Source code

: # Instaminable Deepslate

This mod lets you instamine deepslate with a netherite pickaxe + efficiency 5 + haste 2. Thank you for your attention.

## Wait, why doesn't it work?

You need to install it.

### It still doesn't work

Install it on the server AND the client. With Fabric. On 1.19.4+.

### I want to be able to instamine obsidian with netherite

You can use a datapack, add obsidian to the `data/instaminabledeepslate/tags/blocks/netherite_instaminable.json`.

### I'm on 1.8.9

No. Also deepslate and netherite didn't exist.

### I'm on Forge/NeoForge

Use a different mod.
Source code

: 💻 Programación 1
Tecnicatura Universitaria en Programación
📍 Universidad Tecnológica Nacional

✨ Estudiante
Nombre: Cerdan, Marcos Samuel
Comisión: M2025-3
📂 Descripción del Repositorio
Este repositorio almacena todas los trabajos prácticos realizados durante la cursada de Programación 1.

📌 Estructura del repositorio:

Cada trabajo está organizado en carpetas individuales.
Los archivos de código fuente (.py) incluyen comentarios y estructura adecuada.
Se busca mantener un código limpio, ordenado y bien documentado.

(Instructions to follow): The records above are to be reproduced exactly, with nothing left out.

(Result below):
Source code

: # Instaminable Deepslate

This mod lets you instamine deepslate with a netherite pickaxe + efficiency 5 + haste 2. Thank you for your attention.

## Wait, why doesn't it work?

You need to install it.

### It still doesn't work

Install it on the server AND the client. With Fabric. On 1.19.4+.

### I want to be able to instamine obsidian with netherite

You can use a datapack, add obsidian to the `data/instaminabledeepslate/tags/blocks/netherite_instaminable.json`.

### I'm on 1.8.9

No. Also deepslate and netherite didn't exist.

### I'm on Forge/NeoForge

Use a different mod.
Source code

: 💻 Programación 1
Tecnicatura Universitaria en Programación
📍 Universidad Tecnológica Nacional

✨ Estudiante
Nombre: Cerdan, Marcos Samuel
Comisión: M2025-3
📂 Descripción del Repositorio
Este repositorio almacena todas los trabajos prácticos realizados durante la cursada de Programación 1.

📌 Estructura del repositorio:

Cada trabajo está organizado en carpetas individuales.
Los archivos de código fuente (.py) incluyen comentarios y estructura adecuada.
Se busca mantener un código limpio, ordenado y bien documentado.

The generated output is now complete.